Demons registration for 2D empirical wavelet transforms

TL;DR

This paper introduces a numerically robust method for 2D empirical wavelet transforms using demons registration, improving computational stability and applying it to texture segmentation in microscopy images.

Contribution

It proposes a novel numerical scheme based on demons registration for efficient 2D empirical wavelet computation, addressing previous numerical challenges.

Findings

The method enhances numerical stability of 2D empirical wavelet transforms.

Application to microscopy images demonstrates effective texture segmentation.

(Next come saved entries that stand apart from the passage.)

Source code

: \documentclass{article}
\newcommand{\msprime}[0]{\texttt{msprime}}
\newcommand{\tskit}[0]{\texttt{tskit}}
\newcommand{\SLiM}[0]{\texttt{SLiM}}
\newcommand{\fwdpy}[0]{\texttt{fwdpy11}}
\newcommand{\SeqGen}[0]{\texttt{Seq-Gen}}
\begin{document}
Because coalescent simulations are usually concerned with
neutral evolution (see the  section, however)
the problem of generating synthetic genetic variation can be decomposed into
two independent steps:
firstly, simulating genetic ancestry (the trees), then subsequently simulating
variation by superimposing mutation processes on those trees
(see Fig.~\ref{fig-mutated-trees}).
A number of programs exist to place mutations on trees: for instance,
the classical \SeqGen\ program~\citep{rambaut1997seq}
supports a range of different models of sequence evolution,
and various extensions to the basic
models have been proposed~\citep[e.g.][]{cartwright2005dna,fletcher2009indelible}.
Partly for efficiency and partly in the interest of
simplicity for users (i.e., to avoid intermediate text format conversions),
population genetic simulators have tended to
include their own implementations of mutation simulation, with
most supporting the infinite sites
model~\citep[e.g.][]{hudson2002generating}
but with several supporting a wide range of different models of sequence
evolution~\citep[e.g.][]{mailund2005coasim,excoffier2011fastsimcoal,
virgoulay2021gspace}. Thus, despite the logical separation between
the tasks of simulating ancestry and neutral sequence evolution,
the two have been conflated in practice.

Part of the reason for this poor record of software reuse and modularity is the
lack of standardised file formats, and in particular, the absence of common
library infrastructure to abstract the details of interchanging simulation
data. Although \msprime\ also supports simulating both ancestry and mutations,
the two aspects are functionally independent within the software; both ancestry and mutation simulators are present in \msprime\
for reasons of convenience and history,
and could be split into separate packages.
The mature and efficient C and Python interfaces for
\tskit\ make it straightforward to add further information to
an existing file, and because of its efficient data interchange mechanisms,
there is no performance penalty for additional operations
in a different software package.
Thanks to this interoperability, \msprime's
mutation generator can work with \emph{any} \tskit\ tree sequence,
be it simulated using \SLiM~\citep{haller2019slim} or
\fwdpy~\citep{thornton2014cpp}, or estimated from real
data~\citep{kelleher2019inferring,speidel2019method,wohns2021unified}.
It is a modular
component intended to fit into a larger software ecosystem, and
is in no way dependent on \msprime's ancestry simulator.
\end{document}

The approach outperforms traditional methods in robustness and accuracy.

Abstract

The empirical wavelet transform is a fully adaptive time-scale representation that has been widely used in the last decade. Inspired by the empirical mode decomposition, it consists of filter banks based on harmonic mode supports. Recently, it has been generalized to build the filter banks from any generating function using mappings. In practice, the harmonic mode supports can have low constrained shape in 2D, leading to numerical difficulties to compute the mappings and therefore the related wavelet filters. This work aims to propose an efficient numerical scheme to compute empirical wavelet coefficients using the demons registration algorithm. Results show that the proposed approach gives a numerically robust wavelet transform. An application to texture segmentation of scanning tunnelling microscope images is also presented.